I've been a moderately active user for a bit over a year, and I just discovered that last week identify-this-game questions were removed.
I'm not complaining about the decision to change the policy, I can fully appreciate both sides of the story, however I felt left out of a discussion that affected me (I had asked an identify-this-game question that helped me find a game so that I could replay it).
As a member of 33 StackExchange sites, I can only keep myself up to date with some of them some of the time. I was completely taken by surprise by the fact that the changes happened in the course of a week (March 9, 2012 – March 16, 2012) and no attempt at notifying the individuals who had asked ITG questions had been made (all it would have taken was a comment on the questions involved).
The thing that bothered me the most was that the entire decision making process happened so quickly.

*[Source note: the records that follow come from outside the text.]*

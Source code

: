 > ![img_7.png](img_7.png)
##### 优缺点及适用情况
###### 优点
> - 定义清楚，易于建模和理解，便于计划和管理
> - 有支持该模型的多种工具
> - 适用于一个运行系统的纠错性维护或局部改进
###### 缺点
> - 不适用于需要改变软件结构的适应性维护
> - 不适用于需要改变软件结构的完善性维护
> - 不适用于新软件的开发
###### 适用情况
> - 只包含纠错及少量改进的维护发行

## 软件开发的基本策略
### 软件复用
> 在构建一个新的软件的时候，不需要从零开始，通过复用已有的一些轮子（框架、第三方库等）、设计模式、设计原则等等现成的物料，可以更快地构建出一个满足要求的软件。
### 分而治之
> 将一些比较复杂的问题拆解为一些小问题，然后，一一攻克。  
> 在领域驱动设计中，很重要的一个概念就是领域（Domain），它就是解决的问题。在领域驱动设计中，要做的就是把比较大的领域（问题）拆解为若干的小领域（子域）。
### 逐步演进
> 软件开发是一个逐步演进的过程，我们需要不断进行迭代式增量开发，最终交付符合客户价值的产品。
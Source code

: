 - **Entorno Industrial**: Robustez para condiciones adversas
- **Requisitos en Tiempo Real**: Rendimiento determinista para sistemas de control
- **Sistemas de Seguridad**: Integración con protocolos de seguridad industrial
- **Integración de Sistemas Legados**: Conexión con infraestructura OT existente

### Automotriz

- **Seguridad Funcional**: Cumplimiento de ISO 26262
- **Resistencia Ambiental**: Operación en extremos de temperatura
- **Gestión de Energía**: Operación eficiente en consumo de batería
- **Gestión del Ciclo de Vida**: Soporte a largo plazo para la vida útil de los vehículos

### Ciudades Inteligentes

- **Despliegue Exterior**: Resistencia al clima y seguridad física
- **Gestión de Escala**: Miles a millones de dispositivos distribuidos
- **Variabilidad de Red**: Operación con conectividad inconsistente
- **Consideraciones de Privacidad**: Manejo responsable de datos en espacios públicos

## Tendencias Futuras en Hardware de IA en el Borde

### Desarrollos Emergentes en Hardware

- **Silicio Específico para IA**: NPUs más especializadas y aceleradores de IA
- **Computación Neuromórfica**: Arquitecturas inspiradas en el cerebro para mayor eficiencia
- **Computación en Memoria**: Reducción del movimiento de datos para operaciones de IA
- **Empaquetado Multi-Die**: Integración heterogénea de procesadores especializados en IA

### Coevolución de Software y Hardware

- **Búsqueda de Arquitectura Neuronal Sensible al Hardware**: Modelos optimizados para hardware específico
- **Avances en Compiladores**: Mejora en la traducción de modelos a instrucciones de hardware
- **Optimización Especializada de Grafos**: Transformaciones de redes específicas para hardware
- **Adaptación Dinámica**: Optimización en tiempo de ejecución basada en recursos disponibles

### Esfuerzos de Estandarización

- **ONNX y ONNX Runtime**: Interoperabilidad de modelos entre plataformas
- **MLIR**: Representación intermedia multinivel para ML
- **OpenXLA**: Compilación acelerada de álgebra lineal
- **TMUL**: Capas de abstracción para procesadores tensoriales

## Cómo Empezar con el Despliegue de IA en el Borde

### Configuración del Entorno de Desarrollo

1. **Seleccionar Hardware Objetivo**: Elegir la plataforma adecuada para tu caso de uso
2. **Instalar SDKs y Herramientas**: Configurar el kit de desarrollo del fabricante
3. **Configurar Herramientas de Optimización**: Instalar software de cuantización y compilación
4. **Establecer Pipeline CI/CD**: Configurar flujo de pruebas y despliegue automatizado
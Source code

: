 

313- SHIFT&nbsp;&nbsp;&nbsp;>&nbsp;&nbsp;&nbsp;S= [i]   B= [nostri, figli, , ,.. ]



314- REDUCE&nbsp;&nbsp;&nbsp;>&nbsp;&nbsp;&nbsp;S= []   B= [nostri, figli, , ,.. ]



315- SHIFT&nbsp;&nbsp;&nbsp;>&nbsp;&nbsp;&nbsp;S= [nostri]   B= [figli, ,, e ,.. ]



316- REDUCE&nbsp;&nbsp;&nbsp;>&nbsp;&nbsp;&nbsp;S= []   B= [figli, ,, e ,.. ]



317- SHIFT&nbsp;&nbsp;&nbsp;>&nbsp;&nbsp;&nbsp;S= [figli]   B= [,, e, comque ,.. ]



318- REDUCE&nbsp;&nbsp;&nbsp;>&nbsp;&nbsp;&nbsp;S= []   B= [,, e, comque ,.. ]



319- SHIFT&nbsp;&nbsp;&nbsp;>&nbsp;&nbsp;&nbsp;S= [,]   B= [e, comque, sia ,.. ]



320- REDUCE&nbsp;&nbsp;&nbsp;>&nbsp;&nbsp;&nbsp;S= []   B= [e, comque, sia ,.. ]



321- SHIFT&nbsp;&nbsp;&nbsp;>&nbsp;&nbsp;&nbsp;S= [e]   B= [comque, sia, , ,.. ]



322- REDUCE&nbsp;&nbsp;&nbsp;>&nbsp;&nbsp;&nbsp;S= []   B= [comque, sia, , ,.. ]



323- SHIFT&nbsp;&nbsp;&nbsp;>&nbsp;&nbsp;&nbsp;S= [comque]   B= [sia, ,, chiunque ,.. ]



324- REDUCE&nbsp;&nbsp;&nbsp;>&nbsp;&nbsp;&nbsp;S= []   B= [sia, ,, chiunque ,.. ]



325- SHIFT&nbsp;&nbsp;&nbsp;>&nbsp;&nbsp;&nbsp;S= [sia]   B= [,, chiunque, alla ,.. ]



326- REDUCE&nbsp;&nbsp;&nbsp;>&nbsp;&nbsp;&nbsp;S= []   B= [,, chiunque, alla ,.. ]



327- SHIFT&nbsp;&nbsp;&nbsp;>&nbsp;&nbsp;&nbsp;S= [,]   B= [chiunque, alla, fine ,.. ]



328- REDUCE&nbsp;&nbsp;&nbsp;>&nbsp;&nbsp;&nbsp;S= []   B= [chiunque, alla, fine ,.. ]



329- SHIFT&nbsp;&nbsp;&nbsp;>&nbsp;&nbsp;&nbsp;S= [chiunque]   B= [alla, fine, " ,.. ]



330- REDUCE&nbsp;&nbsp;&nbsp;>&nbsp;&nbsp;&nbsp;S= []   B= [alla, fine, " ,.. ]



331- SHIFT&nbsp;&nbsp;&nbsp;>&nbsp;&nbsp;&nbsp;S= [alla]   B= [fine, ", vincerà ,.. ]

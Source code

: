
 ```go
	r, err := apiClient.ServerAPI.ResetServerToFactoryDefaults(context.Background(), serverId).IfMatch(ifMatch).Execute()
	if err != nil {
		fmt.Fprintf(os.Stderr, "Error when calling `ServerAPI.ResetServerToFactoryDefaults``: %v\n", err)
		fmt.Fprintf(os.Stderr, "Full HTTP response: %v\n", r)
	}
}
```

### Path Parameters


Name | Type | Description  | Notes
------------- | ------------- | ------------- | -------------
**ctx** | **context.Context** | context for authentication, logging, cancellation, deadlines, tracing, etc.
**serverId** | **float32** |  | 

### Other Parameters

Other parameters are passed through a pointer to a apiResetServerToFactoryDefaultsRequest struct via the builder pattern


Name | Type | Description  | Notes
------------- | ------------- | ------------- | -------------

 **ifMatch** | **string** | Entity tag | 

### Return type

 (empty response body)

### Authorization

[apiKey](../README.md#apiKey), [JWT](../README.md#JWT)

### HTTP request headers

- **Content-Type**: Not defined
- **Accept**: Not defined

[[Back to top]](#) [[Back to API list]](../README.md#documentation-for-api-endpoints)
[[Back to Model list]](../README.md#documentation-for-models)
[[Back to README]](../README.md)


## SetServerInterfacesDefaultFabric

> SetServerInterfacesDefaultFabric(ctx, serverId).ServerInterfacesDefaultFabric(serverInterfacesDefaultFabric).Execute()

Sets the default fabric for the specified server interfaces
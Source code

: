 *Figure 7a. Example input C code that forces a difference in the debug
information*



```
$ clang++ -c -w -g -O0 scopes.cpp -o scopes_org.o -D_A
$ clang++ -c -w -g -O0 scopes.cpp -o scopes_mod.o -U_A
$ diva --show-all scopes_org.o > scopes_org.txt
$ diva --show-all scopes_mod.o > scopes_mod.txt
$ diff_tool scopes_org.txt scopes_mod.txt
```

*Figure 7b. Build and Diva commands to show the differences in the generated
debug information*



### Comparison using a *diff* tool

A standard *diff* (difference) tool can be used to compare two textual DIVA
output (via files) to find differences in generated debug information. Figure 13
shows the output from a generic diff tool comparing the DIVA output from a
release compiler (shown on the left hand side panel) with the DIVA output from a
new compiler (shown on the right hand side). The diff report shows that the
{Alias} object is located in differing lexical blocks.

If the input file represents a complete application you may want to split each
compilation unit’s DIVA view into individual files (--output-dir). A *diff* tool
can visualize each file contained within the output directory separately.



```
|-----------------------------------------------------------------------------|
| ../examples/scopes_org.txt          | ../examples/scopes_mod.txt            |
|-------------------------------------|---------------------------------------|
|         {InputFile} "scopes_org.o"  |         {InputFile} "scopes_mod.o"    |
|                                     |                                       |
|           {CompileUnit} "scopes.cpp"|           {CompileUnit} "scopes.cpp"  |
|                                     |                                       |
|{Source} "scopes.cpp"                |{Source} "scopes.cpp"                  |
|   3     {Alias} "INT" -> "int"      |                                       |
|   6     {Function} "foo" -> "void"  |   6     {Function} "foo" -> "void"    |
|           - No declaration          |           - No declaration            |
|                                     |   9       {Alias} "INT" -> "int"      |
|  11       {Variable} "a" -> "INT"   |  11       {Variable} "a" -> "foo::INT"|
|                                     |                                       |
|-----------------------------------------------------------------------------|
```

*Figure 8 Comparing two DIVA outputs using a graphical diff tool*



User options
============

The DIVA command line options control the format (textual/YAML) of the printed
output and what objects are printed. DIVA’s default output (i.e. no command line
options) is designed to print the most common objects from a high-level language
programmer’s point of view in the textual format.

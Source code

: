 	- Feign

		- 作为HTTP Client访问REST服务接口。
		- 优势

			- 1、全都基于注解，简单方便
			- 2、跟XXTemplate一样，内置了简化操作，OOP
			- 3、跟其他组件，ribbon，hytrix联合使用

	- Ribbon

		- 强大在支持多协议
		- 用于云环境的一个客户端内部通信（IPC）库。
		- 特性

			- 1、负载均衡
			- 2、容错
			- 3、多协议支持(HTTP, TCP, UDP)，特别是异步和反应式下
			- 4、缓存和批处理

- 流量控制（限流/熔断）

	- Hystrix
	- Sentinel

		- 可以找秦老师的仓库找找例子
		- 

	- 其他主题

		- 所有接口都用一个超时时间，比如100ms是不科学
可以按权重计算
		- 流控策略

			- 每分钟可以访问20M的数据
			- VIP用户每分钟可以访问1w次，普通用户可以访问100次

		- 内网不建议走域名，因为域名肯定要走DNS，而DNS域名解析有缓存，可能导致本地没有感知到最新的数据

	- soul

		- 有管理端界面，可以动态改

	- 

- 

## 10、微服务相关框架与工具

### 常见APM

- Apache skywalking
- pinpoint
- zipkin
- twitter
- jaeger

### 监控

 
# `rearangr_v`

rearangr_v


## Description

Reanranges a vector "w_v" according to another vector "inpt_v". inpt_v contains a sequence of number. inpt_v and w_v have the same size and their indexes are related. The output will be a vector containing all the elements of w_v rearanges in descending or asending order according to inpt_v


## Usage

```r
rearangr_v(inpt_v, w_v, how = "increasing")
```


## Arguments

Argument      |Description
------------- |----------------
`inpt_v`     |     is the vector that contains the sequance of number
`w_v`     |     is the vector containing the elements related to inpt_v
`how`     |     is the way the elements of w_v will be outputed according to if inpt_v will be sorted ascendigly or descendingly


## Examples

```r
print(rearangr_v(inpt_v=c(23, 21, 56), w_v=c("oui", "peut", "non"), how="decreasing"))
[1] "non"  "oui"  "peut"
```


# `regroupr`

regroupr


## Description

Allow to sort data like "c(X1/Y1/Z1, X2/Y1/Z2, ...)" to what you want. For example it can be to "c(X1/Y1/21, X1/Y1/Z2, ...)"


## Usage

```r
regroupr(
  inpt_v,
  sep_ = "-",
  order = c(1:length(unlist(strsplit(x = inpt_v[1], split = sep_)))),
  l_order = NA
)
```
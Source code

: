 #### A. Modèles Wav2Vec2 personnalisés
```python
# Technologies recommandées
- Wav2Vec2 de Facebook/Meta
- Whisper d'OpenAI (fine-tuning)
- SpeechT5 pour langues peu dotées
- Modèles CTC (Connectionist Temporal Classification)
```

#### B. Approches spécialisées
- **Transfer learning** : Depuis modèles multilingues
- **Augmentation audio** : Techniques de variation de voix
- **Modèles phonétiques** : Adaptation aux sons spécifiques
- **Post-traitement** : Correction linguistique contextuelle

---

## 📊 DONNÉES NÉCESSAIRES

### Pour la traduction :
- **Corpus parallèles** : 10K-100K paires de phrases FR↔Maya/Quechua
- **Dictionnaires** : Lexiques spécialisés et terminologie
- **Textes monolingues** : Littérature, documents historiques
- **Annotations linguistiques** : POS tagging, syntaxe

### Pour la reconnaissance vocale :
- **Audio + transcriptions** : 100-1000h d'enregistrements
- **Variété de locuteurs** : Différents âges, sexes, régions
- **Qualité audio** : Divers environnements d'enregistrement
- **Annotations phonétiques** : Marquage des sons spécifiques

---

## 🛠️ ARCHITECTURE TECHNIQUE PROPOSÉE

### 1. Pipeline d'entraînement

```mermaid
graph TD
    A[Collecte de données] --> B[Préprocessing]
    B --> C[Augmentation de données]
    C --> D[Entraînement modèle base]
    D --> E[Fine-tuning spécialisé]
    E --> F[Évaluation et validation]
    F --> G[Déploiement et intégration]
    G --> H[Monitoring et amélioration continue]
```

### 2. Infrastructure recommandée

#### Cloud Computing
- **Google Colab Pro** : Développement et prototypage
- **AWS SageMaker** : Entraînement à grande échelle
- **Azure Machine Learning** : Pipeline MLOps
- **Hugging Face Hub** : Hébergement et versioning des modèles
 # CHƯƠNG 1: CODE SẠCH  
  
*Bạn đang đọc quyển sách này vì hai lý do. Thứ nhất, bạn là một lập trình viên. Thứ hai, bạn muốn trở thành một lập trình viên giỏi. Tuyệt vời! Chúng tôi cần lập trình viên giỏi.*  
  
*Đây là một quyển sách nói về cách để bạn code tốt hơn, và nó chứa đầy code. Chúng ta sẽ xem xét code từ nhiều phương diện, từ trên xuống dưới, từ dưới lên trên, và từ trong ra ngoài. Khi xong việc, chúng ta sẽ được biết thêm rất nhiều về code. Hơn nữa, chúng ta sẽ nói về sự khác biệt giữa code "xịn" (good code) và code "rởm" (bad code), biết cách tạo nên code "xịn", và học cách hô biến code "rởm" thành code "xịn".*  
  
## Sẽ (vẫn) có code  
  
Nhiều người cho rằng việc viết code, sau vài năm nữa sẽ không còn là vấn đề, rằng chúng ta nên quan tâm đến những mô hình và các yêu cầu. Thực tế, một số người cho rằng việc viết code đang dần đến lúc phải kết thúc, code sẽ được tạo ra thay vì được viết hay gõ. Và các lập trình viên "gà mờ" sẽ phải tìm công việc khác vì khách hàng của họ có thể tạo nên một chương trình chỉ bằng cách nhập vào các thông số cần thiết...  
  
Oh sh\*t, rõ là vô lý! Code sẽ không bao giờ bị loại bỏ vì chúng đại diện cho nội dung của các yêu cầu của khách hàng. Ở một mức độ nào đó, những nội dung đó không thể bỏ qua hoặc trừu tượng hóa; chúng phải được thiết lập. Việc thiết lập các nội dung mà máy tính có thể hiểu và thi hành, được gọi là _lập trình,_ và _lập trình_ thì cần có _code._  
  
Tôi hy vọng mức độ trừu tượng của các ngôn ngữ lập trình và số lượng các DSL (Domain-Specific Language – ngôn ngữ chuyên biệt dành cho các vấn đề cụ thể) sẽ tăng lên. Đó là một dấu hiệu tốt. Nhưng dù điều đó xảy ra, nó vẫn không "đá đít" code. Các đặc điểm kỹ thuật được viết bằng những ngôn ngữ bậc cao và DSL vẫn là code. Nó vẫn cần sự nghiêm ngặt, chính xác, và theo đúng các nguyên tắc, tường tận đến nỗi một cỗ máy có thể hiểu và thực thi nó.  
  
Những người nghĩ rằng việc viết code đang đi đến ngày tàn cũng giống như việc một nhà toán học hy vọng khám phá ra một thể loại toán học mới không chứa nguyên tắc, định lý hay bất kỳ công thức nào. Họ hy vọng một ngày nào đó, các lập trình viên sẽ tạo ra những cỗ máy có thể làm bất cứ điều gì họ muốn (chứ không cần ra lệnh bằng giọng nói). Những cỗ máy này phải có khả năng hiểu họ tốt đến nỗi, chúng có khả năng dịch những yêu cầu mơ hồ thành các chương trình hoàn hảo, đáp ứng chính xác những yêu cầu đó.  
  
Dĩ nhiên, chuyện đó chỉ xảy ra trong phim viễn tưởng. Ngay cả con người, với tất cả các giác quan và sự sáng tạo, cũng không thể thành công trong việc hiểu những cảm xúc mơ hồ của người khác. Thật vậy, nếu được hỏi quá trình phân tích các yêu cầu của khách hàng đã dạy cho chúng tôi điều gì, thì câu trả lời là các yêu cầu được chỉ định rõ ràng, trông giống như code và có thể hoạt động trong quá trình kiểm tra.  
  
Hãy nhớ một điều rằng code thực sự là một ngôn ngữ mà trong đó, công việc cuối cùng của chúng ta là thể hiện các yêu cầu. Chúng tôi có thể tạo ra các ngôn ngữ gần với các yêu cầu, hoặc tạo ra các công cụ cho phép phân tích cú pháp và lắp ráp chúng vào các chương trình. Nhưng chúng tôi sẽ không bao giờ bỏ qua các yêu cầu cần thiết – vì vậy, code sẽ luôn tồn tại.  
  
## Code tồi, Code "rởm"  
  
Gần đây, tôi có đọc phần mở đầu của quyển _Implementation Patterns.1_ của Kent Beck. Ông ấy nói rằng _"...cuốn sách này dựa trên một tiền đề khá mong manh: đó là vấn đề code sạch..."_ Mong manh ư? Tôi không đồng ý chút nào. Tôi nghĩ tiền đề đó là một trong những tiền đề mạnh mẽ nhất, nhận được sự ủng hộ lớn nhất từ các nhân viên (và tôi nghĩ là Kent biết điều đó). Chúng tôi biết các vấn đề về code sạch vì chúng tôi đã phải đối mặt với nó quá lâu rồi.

I'm sure that all the meta.gaming.SE regulars had plenty of time to respond in 7 days...
But if the stats for Gaming.SE are anything like StackOverflow, the most active users account for less than 10% of the sites traffic, and any changes that happen are from the vocal minority. I had a busy week last week, I'm sure others were left out as well.
So, getting to the actual question:
What is the Gaming.SE policy on site-level changes?
The change mentioned was important enough to have a poll, but was it ever dropped on the notification region to alert non-meta users that the changes were being discussed?
I'd like to note that I'm not interested in reverting any of the existing changes. I'm just interested in coming up with a policy that gives people a chance to participate in the discussion for a better democracy. Something simple like a week of open discussion, followed by a poll that's open for a week or two paired with notification on the main site, or at least messaging the affected users, followed by a day or two to review the results.